• _TASK PROMPT_
Every line below that includes the word "https" needs to be copied.

##### DATA RECORDS

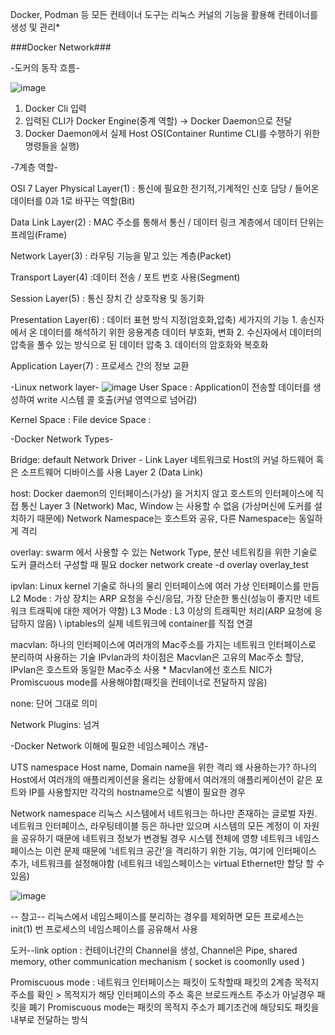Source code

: Docker, Podman 등 모든 컨테이너 도구는 리눅스 커널의 기능을 활용해 컨테이너를 생성 및 관리*

###Docker Network###

-도커의 동작 흐름-

![image](https://user-images.githubusercontent.com/104714337/218274811-8623c5b7-81b8-450d-81c6-3df85295a24b.png)
  1. Docker Cli 입력
  2. 입력된 CLI가 Docker Engine(중계 역할) -> Docker Daemon으로 전달
  3. Docker Daemon에서 실제 Host OS(Container Runtime CLI를 수행하기 위한 명령들을 실행)
    
-7계층 역할-

  OSI 7 Layer Physical Layer(1) : 통신에 필요한 전기적,기계적인 신호 담당 / 들어온 데이터를 0과 1로 바꾸는 역할(Bit)

  Data Link Layer(2) : MAC 주소를 통해서 통신 / 데이터 링크 계층에서 데이터 단위는 프레임(Frame)

  Network Layer(3) : 라우팅 기능을 맡고 있는 계층(Packet)

  Transport Layer(4) :데이터 전송 / 포트 번호 사용(Segment)

  Session Layer(5) : 통신 장치 간 상호작용 및 동기화

  Presentation Layer(6) : 데이터 표현 방식 지정(암호화,압축) 세가지의 기능 1. 송신자에서 온 데이터를 해석하기 위한 응용계층 데이터 부호화, 변화 2. 수신자에서 데이터의 압축을 풀수 있는 방식으로 된 데이터 압축 3. 데이터의 암호화와 복호화

  Application Layer(7) : 프로세스 간의 정보 교환

-Linux network layer-
![image](https://user-images.githubusercontent.com/104714337/218293029-97ccde41-3d8b-4a9f-8cbd-6c9c081e9632.png)
  User Space : 
    Application이 전송할 데이터를 생성하여 write 시스템 콜 호출(커널 영역으로 넘어감)
    
  Kernel Space : 
    File 
  device Space : 


-Docker Network Types-

  Bridge: default Network Driver - Link Layer 네트워크로 Host의 커널 하드웨어 혹은 소프트웨어 디바이스를 사용 Layer 2 (Data Link)

  host: Docker daemon의 인터페이스(가상) 을 거치지 않고 호스트의 인터페이스에 직접 통신 Layer 3 (Network) Mac, Window 는 사용할 수 없음 (가상머신에 도커를 설치하기 때문에) Network Namespace는 호스트와 공유, 다른 Namespace는 동일하게 격리

  overlay: swarm 에서 사용할 수 있는 Network Type, 분산 네트워킹을 위한 기술로 도커 클러스터 구성할 때 필요 docker network create -d overlay overlay_test

  ipvlan: Linux kernel 기술로 하나의 물리 인터페이스에 여러 가상 인터페이스를 만듬 L2 Mode : 가상 장치는 ARP 요청을 수신/응답, 가장 단순한 통신(성능이 좋지만 네트워크 트래픽에 대한 제어가 약함) L3 Mode : L3 이상의 트래픽만 처리(ARP 요청에 응답하지 않음) \ iptables의 실제 네트워크에 container를 직접 연결

  macvlan: 하나의 인터페이스에 여러개의 Mac주소를 가지는 네트워크 인터페이스로 분리하여 사용하는 기술 IPvlan과의 차이점은 Macvlan은 고유의 Mac주소 할당, IPvlan은 호스트와 동일한 Mac주소 사용 * Macvlan에선 호스트 NIC가 Promiscuous mode를 사용해야함(패킷을 컨테이너로 전달하지 않음)

  none: 단어 그대로 의미

  Network Plugins: 넘겨

-Docker Network 이해에 필요한 네임스페이스 개념-

  UTS namespace Host name, Domain name을 위한 격리 왜 사용하는가? 하나의 Host에서 여러개의 애플리케이션을 올리는 상황에서 여러개의 애플리케이션이 같은 포트와 IP를 사용할지만 각각의 hostname으로 식별이 필요한 경우

  Network namespace 리눅스 시스템에서 네트워크는 하나만 존재하는 글로벌 자원. 네트워크 인터페이스, 라우팅테이블 등은 하나만 있으며 시스템의 모든 계정이 이 자원을 공유하기 때문에 네트워크 정보가 변경될 경우 시스템 전체에 영향 네트워크 네임스페이스는 이런 문제 때문에 '네트워크 공간'을 격리하기 위한 기능, 여기에 인터페이스 추가, 네트워크를 설정해야함 (네트워크 네임스페이스는 virtual Ethernet만 할당 할 수 있음)

![image](https://user-images.githubusercontent.com/104714337/218275363-eb096439-b7ef-45ab-80c8-62e935bdbe1f.png)


-- 참고-- 
  리눅스에서 네임스페이스를 분리하는 경우를 제외하면 모든 프로세스는 init(1) 번 프로세스의 네임스페이스를 공유해서 사용

  도커--link option : 컨테이너간의 Channel을 생성, Channel은 Pipe, shared memory, other communication mechanism ( socket is coomonlly used )

  Promiscuous mode : 네트워크 인터페이스는 패킷이 도착할때 패킷의 2계층 목적지 주소를 확인 > 목적지가 해당 인터페이스의 주소 혹은 브로드캐스트 주소가 아닐경우 패킷을 폐기 Promiscuous mode는 패킷의 목적지 주소가 폐기조건에 해당되도 패킷을 내부로 전달하는 방식

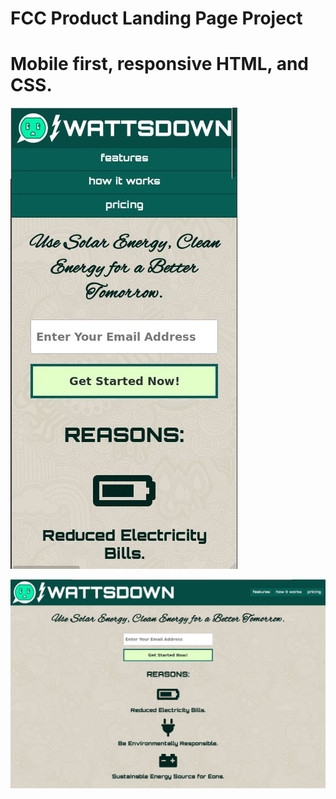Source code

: # FCC Product Landing Page Project

# Mobile first, responsive HTML, and CSS.

![screenshot1](images/screenshot1.jpg)

![screenshot2](images/screenshot2.jpg)
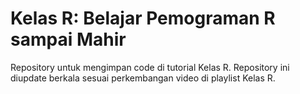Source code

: # Kelas R: Belajar Pemograman R sampai Mahir
Repository untuk mengimpan code di tutorial Kelas R. Repository ini diupdate berkala sesuai perkembangan video di playlist Kelas R.


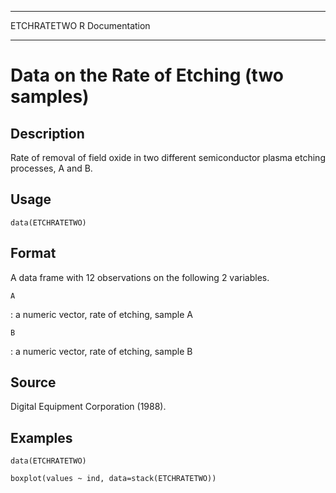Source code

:   ------------- -----------------
  ETCHRATETWO   R Documentation
  ------------- -----------------

Data on the Rate of Etching (two samples)
=========================================

Description
-----------

Rate of removal of field oxide in two different semiconductor plasma
etching processes, A and B.

Usage
-----

    data(ETCHRATETWO)

Format
------

A data frame with 12 observations on the following 2 variables.

`A`

:   a numeric vector, rate of etching, sample A

`B`

:   a numeric vector, rate of etching, sample B

Source
------

Digital Equipment Corporation (1988).

Examples
--------

    data(ETCHRATETWO)

    boxplot(values ~ ind, data=stack(ETCHRATETWO))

##########

• _WRITTEN ANSWER_
![image](https://user-images.githubusercontent.com/104714337/218274811-8623c5b7-81b8-450d-81c6-3df85295a24b.png)
![image](https://user-images.githubusercontent.com/104714337/218293029-97ccde41-3d8b-4a9f-8cbd-6c9c081e9632.png)
![image](https://user-images.githubusercontent.com/104714337/218275363-eb096439-b7ef-45ab-80c8-62e935bdbe1f.png)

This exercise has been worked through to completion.